What have you been doing today?
Today is a Sunday. I’m a freelancer in the culture and health world. Today I have been mainly working on a commission application about co-creation from the fabulous Battersea Arts Centre and the Co Creating Change Network. At 10:18pm I finished that and I am now answering questions about a day in my life.
Is that a typical day for you?
I’m not sure there is any such thing as typical. I’m sat working in my pyjamas. That happens. I currently work in Huddersfield, Hull and Derbyshire so travel a bit...you’ll be pleased to know I get dressed for that.
My work is very varied. I love devising...spotting gaps and devising responses...so I tend have one foot in practice and another in strategic development and advocacy, which of course always needs doing. As my friend likes to say...’the fight is real’.
When did you start working with culture, health and wellbeing, and how?
I started in 1994 fresh from a degree in fine art painting. I knew nothing about what I was going to do but I did know an art gallery career was not for me. I was a working class kid and I can honestly say galleries had never been part of my education or my experience. To me they seemed lacking in real life.
I consider myself very lucky that, by accident, I came across a 3 month intensive arts management and administration course in Kirklees run by an organisation long since gone called Cultural Industries in Kirklees. I cannot tell you how useful that course was teaching me things like how to write a proposal...how to put a budget together...time management etc...the stuff I certainly didn’t learn at university. At the end of that a few of us set up a cooperative and got offered a contract by adult social services to run some arts projects in care homes and with users of mental health services. A baptism of fire. A lot’s happened since then.
What was the last project you came across that inspired you?
It’s not the last project that inspired me but it stays with me all the time. It was a project I saw as part of a show at Bradford University, curated by Andy Abbott, called Full Scale: Art’s Use in the Real World. The work was called Rubber Coated Steel by artist Lawrence Abu Hamdan and through the special techniques that he had developed to visualise sound frequencies he managed to prove that Israeli soldiers had used live ammunition against a student protest, killing two teenage students, rather than the rubber bullets they claimed they had used. This forced Israel to renounce its denial and showed its contravention of the American-Israeli arms agreement. I’ll always remember sitting and watching the video and not really knowing what to do at the end of it. The implications of this work are profound. And of course he’s done other great things since...see Turner Prize 2019.
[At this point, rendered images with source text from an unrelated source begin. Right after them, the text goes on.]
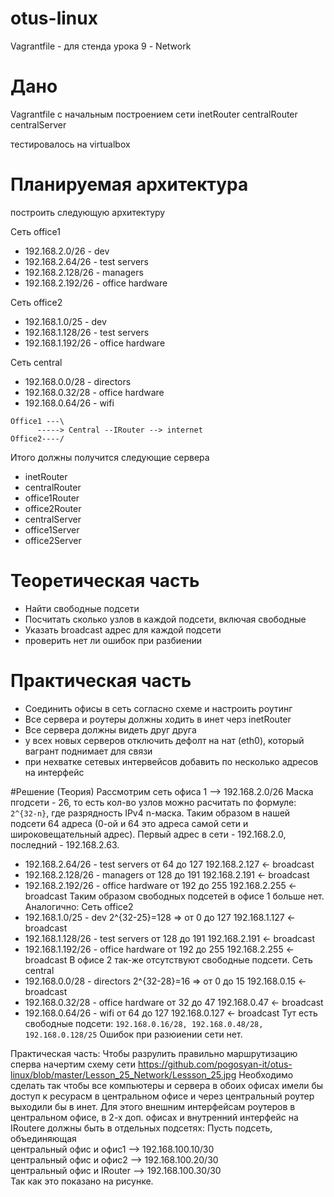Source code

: # otus-linux
Vagrantfile - для стенда урока 9 - Network

# Дано
Vagrantfile с начальным  построением сети
inetRouter
centralRouter
centralServer

тестировалось на virtualbox

# Планируемая архитектура
построить следующую архитектуру

Сеть office1
- 192.168.2.0/26      - dev
- 192.168.2.64/26    - test servers
- 192.168.2.128/26  - managers
- 192.168.2.192/26  - office hardware

Сеть office2
- 192.168.1.0/25      - dev
- 192.168.1.128/26  - test servers
- 192.168.1.192/26  - office hardware


Сеть central
- 192.168.0.0/28    - directors
- 192.168.0.32/28  - office hardware
- 192.168.0.64/26  - wifi

```
Office1 ---\
      -----> Central --IRouter --> internet
Office2----/
```
Итого должны получится следующие сервера
- inetRouter
- centralRouter
- office1Router
- office2Router
- centralServer
- office1Server
- office2Server

# Теоретическая часть
- Найти свободные подсети
- Посчитать сколько узлов в каждой подсети, включая свободные
- Указать broadcast адрес для каждой подсети
- проверить нет ли ошибок при разбиении

# Практическая часть
- Соединить офисы в сеть согласно схеме и настроить роутинг
- Все сервера и роутеры должны ходить в инет черз inetRouter
- Все сервера должны видеть друг друга
- у всех новых серверов отключить дефолт на нат (eth0), который вагрант поднимает для связи
- при нехватке сетевых интервейсов добавить по несколько адресов на интерфейс


#Решение (Теория) 
Рассмотрим сеть офиса 1 --> 192.168.2.0/26 Маска пгодсети - 26, то есть кол-во узлов можно расчитать по формуле: `2^{32-n}`, где разрядность IPv4 n-маска.
Таким образом в нашей подсети 64 адреса (0-ой и 64 это адреса самой сети и широковещательный адрес).  Первый адрес в сети - 192.168.2.0, последний - 192.168.2.63.
- 192.168.2.64/26    - test servers      от 64 до 127       192.168.2.127 <- broadcast 
- 192.168.2.128/26  - managers           от  128 до 191     192.168.2.191 <- broadcast 
- 192.168.2.192/26  - office hardware    от 192 до 255      192.168.2.255 <- broadcast 
Таким образом свободных подсетей в офисе 1 больше нет.
Аналогично:
Сеть office2
- 192.168.1.0/25      - dev                    2^{32-25}=128 => от 0 до 127      192.168.1.127 <- broadcast 
- 192.168.1.128/26  - test servers             от 128 до 191                     192.168.2.191 <- broadcast 
- 192.168.1.192/26  - office hardware          от 192 до 255                     192.168.2.255 <- broadcast
В офисе 2 так-же отсутствуют свободные подсети.
Сеть central
- 192.168.0.0/28    - directors                 2^{32-28}=16  => от 0 до 15     192.168.0.15 <- broadcast
- 192.168.0.32/28  - office hardware            от 32 до 47                     192.168.0.47 <- broadcast
- 192.168.0.64/26  - wifi                       от 64 до 127                    192.168.0.127 <- broadcast
Тут есть свободные подсети: `192.168.0.16/28, 192.168.0.48/28, 192.168.0.128/25`
Ошибок при разюиении сети нет.

Практическая часть:
Чтобы разрулить правильно маршрутизацию сперва начертим схему сети
https://github.com/pogosyan-it/otus-linux/blob/master/Lesson_25_Network/Lessson_25.jpg
Необходимо сделать так чтобы все компьютеры и сервера в обоих офисах имели бы доступ к ресурасм в центральном офисе и через центральный роутер выходили бы в инет.
Для этого внешним интерфейсам роутеров в центральном офисе, в 2-х доп. офисах и внутренний интерфейс на IRoutere должны быть в отдельных подсетях:
Пусть подсеть, объединяющая <br/>
центральный офис и офис1 --> 192.168.100.10/30 <br/>
центральный офис и офис2 --> 192.168.100.20/30 <br/>
центральный офис и IRouter --> 192.168.100.30/30 <br/>
Так как это показано на рисунке.


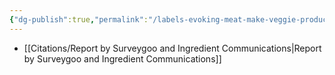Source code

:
 ```yaml
---
{"dg-publish":true,"permalink":"/labels-evoking-meat-make-veggie-products-more-appealing-to-onmis-and-veggies-but-less-appealing-to-vegans/","tags":["consumer_attitudes","alternative_proteins","labelling","plant_based_alternative_proteins"],"created":"2025-10-22T22:54:38.807+01:00","updated":"2025-10-22T22:54:38.807+01:00"}
---
```

 

- [[Citations/Report by Surveygoo and Ingredient Communications\|Report by Surveygoo and Ingredient Communications]]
Over the years I’ve become increasingly frustrated at the culture sectors reluctance to engage fully with what Abbott describes in the exhibition as ‘usership’...as something that stands apart from spectatorship and participation...but as equally legitimate. Take a look at Hamdan’s work and then tell me that the ‘use’ in it diminishes it. No...it is truly inspiring.
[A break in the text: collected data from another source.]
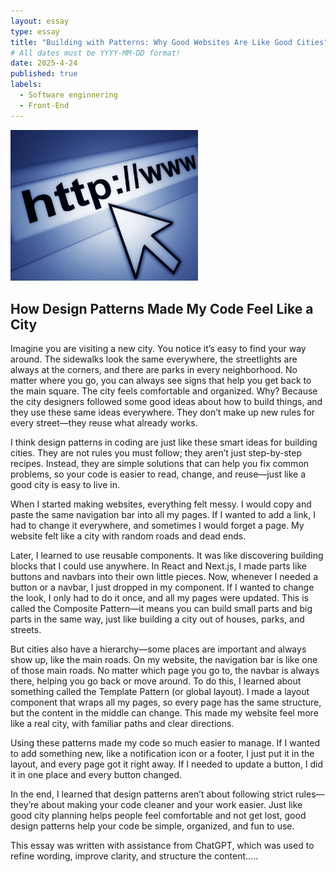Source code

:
 ```yaml
---
layout: essay
type: essay
title: "Building with Patterns: Why Good Websites Are Like Good Cities"
# All dates must be YYYY-MM-DD format!
date: 2025-4-24
published: true
labels:
  - Software enginnering
  - Front-End
---
```


<img width="300px" class="rounded float-start pe-4" src="../img/Website.jpg">

## How Design Patterns Made My Code Feel Like a City


Imagine you are visiting a new city. You notice it’s easy to find your way around. The sidewalks look the same everywhere, the streetlights are always at the corners, and there are parks in every neighborhood. No matter where you go, you can always see signs that help you get back to the main square. The city feels comfortable and organized. Why? Because the city designers followed some good ideas about how to build things, and they use these same ideas everywhere. They don’t make up new rules for every street—they reuse what already works.

I think design patterns in coding are just like these smart ideas for building cities. They are not rules you must follow; they aren’t just step-by-step recipes. Instead, they are simple solutions that can help you fix common problems, so your code is easier to read, change, and reuse—just like a good city is easy to live in.

When I started making websites, everything felt messy. I would copy and paste the same navigation bar into all my pages. If I wanted to add a link, I had to change it everywhere, and sometimes I would forget a page. My website felt like a city with random roads and dead ends.

Later, I learned to use reusable components. It was like discovering building blocks that I could use anywhere. In React and Next.js, I made parts like buttons and navbars into their own little pieces. Now, whenever I needed a button or a navbar, I just dropped in my component. If I wanted to change the look, I only had to do it once, and all my pages were updated. This is called the Composite Pattern—it means you can build small parts and big parts in the same way, just like building a city out of houses, parks, and streets.

But cities also have a hierarchy—some places are important and always show up, like the main roads. On my website, the navigation bar is like one of those main roads. No matter which page you go to, the navbar is always there, helping you go back or move around. To do this, I learned about something called the Template Pattern (or global layout). I made a layout component that wraps all my pages, so every page has the same structure, but the content in the middle can change. This made my website feel more like a real city, with familiar paths and clear directions.

Using these patterns made my code so much easier to manage. If I wanted to add something new, like a notification icon or a footer, I just put it in the layout, and every page got it right away. If I needed to update a button, I did it in one place and every button changed.

In the end, I learned that design patterns aren’t about following strict rules—they’re about making your code cleaner and your work easier. Just like good city planning helps people feel comfortable and not get lost, good design patterns help your code be simple, organized, and fun to use.


This essay was written with assistance from ChatGPT, which was used to refine wording, improve clarity, and structure the content.....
Deborah Munt is a Co-Director of Ministry of Others in Huddersfield and Three Ways East in Hull as well as a freelance developer, deviser and consultant in arts and health and socially engaged arts practice. She was the Chair of the National Alliance for Arts, Health and Wellbeing before it became the Culture, Health and Wellbeing Alliance in 2018. She is now the Regional Champion for the Yorkshire and Humber area on the CHWA Steering Group. She was also a Steering Committee member for the International Culture, Health and Wellbeing Conferences, Bristol, June 2017 and 2013 in Bristol.
She has worked in the field for 23 years, devising work that enables people and places to flourish, in hospitals, health centres, care homes, mental health services and in communities, neighbourhoods, streets and in people’s homes. She has particular interest in developing provision for culture amongst those who have had little opportunity to engage and in how the intellectual and emotional capabilities of artists, alongside their artistic ones, can benefit society at large.